(Reuters) – GameStop’s shares jumped on Thursday after a cryptic post from meme stock influencer Keith Gill, who shot to notoriety after his online personas and bullish bets on the video game retailer sparked a trading frenzy among mom-and-pop investors.
Gill posted a picture of a Time magazine cover with a computer screen on social media platform X. Following his post, GameStop’s shares spiked, being last up 13% in late afternoon trading.
Known as “Roaring Kitty” on YouTube and “DeepF***ingValue” on Reddit’s popular WallStreetBets, Gill was a key figure in the so-called “Reddit rally”, in which GameStop stock surged 1,600% at one point in Jan. 2021, crushing hedge funds that had bet against the videogame retailer.
On Thursday, about 300,000 GameStop options contracts had changed hands by 2:14 p.m. (1914 GMT), at about 1.5 times the usual pace, according to data from options analytics firm Trade Alert.
The stock’s 30-day implied volatility — how much traders expect the shares to move around over the short term — jumped to a 3-week high of 132%, up from 93% in the previous session, data showed.
Contracts betting on the shares finishing above $30 by Friday were the most actively traded options, with some 32,000 of them traded by late afternoon.
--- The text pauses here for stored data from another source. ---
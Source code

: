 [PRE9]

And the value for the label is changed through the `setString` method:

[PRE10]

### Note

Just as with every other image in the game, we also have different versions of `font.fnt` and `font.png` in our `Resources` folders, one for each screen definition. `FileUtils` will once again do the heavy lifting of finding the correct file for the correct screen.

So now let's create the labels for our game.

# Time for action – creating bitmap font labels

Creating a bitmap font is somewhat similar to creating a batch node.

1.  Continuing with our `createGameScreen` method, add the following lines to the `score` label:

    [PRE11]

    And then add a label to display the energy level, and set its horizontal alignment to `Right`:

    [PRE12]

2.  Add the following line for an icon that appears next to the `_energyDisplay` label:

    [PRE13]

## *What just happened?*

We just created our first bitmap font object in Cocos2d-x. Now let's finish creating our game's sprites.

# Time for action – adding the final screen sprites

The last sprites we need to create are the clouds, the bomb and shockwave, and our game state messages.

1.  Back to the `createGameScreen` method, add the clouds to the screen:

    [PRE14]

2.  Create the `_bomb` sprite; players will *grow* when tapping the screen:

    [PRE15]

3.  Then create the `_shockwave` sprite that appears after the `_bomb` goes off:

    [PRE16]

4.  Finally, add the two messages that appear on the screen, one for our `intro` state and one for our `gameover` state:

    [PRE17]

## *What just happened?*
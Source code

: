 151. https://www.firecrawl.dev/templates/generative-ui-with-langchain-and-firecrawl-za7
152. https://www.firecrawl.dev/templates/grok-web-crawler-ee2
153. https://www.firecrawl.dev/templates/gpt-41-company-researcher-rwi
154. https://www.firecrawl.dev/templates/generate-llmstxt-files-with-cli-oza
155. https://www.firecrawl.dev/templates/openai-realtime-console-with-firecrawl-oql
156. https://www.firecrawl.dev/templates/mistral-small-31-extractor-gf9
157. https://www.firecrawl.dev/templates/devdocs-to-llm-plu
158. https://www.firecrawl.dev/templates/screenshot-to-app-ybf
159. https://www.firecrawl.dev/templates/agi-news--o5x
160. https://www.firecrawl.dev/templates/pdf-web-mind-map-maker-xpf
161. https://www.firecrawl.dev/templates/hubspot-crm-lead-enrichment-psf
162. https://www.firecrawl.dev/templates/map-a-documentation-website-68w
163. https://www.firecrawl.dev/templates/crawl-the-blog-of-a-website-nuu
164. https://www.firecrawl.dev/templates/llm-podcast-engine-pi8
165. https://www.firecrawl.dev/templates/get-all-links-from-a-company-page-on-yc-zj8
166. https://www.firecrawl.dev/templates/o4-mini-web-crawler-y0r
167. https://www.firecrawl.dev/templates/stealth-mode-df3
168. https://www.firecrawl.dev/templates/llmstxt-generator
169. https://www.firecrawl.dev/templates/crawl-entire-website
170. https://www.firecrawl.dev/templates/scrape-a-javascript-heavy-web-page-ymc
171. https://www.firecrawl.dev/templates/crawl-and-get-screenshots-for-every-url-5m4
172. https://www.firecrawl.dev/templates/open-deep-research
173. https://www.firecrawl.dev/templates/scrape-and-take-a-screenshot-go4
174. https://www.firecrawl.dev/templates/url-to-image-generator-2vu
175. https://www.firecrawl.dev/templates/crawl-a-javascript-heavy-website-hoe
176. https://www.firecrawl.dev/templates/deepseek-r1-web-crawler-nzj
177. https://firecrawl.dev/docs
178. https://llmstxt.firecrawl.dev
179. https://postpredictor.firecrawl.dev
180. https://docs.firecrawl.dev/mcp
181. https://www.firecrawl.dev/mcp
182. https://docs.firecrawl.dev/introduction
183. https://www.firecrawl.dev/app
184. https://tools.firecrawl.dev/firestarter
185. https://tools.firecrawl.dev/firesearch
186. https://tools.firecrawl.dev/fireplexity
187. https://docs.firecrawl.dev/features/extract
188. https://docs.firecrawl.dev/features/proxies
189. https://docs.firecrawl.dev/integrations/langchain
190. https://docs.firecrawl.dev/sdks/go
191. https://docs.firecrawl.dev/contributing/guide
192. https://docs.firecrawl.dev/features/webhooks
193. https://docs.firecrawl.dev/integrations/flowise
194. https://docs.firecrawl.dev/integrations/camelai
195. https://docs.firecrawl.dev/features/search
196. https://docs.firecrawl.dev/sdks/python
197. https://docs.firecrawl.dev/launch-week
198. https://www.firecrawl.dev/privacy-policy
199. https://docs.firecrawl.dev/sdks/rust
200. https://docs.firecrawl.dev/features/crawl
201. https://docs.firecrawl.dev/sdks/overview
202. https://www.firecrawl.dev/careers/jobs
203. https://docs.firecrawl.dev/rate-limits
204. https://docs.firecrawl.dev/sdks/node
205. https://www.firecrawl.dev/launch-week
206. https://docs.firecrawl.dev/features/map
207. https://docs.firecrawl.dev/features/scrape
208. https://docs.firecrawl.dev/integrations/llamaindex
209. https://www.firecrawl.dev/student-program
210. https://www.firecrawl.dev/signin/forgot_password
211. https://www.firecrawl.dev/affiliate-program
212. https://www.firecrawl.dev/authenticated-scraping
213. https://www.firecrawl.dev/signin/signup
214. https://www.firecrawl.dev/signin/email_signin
Gill resurfaced on social media earlier in 2024, after a three-year hiatus leading to a deluge of excited messages from his followers, many of whom have likened the social media phenomenon to a David who took on Wall Street’s Goliaths and won.
The meme stock rally in 2021 was set off by Gill’s posts on WallStreetBets subreddit about the gains he had made on his investments in the highly shorted firm.
The rally spread to other highly shorted stocks including AMC as Reddit users banded together to squeeze bearish hedge funds, costing them billions in losses and drawing scrutiny from U.S. regulators.
The entire episode inspired Craig Gillespie’s 2023 movie “Dumb Money”.